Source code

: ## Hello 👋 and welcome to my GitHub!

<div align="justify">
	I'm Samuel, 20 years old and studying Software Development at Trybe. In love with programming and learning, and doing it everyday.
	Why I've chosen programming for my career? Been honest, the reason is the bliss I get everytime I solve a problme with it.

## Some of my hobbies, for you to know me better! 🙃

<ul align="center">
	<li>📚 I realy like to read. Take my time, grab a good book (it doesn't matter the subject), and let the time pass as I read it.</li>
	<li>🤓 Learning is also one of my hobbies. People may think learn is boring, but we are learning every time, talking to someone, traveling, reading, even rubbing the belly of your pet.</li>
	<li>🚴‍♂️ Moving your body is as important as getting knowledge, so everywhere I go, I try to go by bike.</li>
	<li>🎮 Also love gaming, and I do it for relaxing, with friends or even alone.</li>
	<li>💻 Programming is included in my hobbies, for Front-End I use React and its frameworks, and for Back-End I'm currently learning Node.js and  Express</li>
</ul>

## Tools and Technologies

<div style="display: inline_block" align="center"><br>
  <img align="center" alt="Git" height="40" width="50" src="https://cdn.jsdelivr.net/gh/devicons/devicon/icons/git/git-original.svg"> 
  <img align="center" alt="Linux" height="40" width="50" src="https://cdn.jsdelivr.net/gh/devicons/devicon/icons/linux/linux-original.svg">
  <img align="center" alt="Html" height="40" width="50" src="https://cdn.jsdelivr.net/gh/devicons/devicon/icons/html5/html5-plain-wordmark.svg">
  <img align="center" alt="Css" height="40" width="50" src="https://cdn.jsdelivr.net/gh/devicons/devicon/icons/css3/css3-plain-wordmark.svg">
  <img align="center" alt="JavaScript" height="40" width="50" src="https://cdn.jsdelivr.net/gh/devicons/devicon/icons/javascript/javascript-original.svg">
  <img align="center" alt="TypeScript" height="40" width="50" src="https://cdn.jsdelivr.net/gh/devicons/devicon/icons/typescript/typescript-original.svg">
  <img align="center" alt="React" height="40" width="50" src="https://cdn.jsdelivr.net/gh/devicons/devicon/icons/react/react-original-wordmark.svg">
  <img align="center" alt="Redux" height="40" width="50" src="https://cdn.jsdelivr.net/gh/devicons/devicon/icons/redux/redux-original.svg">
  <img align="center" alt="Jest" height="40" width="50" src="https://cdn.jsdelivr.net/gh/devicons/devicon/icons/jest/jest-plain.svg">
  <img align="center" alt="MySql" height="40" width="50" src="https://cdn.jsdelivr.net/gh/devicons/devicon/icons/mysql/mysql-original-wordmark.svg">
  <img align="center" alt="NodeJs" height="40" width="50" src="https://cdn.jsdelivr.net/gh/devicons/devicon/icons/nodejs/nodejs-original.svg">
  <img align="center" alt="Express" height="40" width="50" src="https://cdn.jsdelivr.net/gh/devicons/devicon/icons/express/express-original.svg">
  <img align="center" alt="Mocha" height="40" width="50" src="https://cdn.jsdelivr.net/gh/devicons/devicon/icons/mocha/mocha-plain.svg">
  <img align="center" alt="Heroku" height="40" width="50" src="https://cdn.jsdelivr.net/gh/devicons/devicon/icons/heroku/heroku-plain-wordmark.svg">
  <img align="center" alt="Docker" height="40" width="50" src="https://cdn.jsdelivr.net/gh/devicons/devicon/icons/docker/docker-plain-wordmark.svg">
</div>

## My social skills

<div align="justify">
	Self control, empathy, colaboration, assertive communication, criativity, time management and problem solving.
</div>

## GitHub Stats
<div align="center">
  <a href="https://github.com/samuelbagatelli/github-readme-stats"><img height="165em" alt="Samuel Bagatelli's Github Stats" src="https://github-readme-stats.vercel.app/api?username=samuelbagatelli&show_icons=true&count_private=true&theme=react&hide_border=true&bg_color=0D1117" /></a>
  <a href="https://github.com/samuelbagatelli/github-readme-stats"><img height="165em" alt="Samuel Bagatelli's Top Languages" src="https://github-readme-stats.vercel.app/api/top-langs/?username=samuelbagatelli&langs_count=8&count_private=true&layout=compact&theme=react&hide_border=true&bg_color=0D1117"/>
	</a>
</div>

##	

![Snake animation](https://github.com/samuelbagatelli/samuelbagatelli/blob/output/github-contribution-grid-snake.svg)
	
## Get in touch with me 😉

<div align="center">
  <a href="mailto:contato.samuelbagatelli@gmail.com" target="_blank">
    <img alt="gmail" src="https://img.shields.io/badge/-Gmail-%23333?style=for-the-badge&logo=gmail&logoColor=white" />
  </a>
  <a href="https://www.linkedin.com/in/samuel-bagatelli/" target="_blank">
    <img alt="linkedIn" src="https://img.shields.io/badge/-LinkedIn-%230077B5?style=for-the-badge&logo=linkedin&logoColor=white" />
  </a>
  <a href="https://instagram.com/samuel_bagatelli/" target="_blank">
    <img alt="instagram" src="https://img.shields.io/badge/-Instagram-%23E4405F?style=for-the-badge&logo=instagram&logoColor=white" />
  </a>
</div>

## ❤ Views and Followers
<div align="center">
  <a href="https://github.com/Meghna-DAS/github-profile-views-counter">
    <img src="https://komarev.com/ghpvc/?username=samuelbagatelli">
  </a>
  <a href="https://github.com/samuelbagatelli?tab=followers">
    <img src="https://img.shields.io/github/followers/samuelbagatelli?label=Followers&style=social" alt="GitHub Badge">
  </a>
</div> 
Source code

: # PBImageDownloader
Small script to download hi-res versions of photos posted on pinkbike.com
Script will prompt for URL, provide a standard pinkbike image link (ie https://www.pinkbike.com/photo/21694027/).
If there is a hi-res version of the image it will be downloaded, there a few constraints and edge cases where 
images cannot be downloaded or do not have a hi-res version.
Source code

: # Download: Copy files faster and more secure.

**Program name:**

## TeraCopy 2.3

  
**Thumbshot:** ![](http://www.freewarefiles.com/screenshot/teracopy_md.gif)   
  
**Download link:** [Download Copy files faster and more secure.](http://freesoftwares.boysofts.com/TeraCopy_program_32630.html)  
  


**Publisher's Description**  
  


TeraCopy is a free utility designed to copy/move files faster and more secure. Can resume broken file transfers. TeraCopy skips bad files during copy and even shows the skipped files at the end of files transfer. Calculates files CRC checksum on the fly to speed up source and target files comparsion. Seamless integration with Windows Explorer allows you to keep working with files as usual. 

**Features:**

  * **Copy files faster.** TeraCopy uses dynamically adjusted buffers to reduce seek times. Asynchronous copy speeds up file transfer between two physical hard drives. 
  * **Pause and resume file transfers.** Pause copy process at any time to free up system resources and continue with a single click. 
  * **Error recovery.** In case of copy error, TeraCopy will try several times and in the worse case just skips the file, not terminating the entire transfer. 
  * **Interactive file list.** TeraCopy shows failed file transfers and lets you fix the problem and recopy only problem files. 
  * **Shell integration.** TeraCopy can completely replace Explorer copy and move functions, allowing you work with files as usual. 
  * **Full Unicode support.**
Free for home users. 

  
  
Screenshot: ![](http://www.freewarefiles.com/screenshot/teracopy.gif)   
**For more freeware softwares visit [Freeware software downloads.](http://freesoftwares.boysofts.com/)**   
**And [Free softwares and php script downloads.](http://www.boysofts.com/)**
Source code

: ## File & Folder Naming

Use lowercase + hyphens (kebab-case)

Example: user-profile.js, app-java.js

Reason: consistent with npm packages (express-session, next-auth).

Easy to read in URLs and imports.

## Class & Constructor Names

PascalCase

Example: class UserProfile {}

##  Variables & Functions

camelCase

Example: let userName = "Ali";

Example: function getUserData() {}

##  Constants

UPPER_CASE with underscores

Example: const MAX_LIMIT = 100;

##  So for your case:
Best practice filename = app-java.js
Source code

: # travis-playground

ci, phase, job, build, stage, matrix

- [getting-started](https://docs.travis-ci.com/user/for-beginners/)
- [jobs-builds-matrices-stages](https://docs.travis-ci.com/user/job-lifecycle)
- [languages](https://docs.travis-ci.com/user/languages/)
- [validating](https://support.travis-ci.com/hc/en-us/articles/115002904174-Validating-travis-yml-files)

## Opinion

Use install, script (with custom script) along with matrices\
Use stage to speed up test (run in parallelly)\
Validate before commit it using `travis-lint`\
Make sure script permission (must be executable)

####

=== The problem ===
Please report every line in the entries above that holds the string "times".

=== Task result ===
  * **Copy files faster.** TeraCopy uses dynamically adjusted buffers to reduce seek times. Asynchronous copy speeds up file transfer between two physical hard drives. 
  * **Error recovery.** In case of copy error, TeraCopy will try several times and in the worse case just skips the file, not terminating the entire transfer. 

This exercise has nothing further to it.